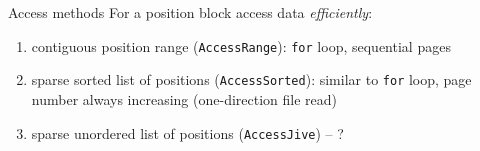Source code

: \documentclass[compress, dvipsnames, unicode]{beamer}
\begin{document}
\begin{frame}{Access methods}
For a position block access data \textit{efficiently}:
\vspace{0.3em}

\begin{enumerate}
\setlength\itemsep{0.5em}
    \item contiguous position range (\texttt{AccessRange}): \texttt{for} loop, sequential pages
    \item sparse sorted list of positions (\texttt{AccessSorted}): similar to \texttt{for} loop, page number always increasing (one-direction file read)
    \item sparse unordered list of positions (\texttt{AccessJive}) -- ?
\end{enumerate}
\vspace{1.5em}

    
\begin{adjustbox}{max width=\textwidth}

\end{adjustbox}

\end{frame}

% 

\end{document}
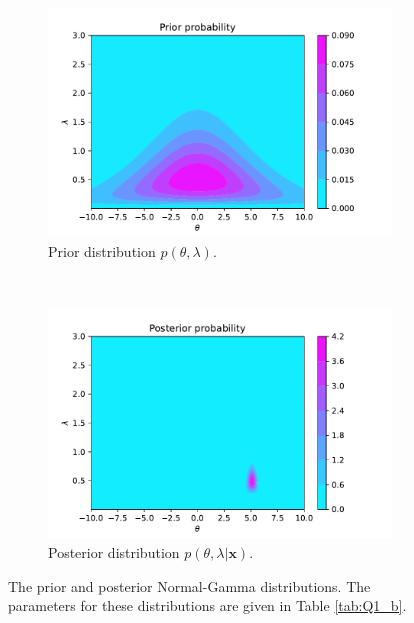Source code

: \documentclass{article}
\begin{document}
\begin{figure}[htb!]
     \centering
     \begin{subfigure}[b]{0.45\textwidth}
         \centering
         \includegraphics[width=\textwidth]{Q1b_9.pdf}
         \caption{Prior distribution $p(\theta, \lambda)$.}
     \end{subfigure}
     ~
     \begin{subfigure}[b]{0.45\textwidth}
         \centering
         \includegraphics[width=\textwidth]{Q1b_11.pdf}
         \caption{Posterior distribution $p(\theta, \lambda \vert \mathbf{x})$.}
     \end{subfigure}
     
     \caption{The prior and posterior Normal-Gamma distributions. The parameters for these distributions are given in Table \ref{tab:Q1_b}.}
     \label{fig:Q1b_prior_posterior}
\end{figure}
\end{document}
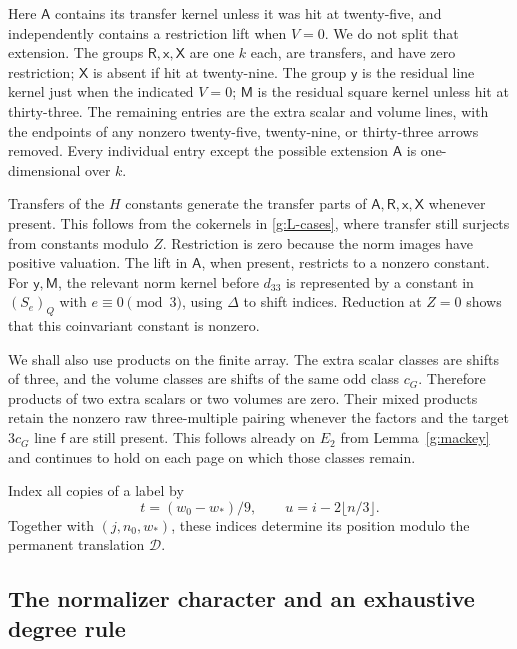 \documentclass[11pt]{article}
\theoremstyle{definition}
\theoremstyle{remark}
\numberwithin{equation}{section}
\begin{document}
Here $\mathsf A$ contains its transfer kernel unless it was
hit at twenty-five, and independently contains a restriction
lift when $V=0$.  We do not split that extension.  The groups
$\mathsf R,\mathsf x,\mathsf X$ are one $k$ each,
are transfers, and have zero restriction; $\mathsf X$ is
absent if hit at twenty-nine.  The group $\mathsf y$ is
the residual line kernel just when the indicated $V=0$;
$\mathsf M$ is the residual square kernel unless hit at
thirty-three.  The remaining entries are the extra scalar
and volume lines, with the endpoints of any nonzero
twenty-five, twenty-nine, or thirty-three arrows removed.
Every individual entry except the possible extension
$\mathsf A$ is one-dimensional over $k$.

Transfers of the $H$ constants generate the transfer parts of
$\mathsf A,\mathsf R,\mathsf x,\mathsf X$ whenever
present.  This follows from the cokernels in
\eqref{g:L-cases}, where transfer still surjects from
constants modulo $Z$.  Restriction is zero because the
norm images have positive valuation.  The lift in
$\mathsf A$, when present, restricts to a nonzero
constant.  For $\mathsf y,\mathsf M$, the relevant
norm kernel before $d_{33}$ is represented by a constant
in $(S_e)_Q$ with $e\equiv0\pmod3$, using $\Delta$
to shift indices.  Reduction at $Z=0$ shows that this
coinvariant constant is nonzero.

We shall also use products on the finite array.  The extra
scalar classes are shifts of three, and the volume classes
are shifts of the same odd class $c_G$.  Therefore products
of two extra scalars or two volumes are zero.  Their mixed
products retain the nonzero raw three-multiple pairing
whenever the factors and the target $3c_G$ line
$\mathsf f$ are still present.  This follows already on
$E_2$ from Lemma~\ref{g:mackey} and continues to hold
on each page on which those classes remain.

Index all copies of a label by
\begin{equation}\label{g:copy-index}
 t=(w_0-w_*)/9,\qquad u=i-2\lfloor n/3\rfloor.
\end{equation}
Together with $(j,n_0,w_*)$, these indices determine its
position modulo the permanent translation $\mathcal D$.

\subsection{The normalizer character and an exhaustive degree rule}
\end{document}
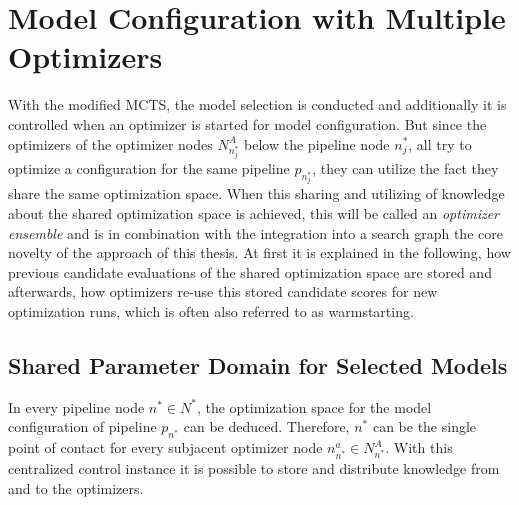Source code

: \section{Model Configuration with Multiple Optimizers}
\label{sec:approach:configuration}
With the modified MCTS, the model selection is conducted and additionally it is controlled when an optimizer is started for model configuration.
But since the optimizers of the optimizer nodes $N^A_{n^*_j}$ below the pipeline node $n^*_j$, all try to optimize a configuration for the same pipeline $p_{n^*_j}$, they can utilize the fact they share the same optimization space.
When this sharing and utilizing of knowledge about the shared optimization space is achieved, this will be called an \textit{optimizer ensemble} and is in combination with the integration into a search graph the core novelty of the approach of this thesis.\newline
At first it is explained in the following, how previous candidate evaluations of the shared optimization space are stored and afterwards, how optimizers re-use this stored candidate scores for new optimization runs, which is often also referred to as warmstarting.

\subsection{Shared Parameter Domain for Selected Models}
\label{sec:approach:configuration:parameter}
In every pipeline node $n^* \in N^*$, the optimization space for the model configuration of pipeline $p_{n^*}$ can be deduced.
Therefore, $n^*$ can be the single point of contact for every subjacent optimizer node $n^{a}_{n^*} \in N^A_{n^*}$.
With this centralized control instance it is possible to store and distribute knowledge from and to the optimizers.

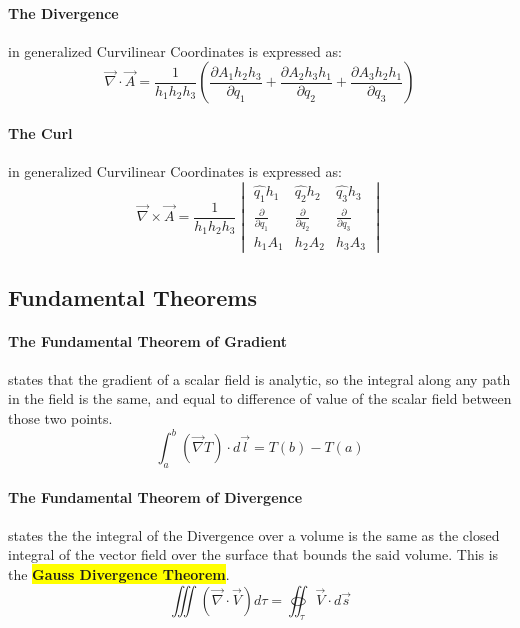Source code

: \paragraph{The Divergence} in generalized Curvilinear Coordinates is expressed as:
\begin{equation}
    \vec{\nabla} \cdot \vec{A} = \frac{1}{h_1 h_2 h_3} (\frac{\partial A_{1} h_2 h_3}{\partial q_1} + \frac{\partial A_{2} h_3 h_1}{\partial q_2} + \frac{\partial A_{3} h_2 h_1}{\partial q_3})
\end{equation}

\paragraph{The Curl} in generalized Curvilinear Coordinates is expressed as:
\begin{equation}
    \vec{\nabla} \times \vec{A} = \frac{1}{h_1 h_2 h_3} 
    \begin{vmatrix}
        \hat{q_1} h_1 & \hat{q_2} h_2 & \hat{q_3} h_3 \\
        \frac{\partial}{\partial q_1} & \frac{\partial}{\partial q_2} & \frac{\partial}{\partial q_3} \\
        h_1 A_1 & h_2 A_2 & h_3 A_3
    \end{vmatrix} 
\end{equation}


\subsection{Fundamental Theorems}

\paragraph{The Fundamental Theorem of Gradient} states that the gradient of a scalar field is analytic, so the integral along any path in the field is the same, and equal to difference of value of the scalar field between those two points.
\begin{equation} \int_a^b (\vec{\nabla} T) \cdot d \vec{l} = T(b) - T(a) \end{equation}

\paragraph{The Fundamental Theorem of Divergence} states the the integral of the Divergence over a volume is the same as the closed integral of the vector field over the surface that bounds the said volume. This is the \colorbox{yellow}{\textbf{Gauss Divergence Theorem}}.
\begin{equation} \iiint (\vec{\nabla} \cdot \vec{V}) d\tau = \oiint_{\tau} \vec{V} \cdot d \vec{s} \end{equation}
#####
● **Your objective**: Out of the material above, output word for word the line with "Configuration with Multiple", the line with "But since the", and all lines between them, with nothing else.

● **Reply**:
: \section{Model Configuration with Multiple Optimizers}
\label{sec:approach:configuration}
With the modified MCTS, the model selection is conducted and additionally it is controlled when an optimizer is started for model configuration.
But since the optimizers of the optimizer nodes $N^A_{n^*_j}$ below the pipeline node $n^*_j$, all try to optimize a configuration for the same pipeline $p_{n^*_j}$, they can utilize the fact they share the same optimization space.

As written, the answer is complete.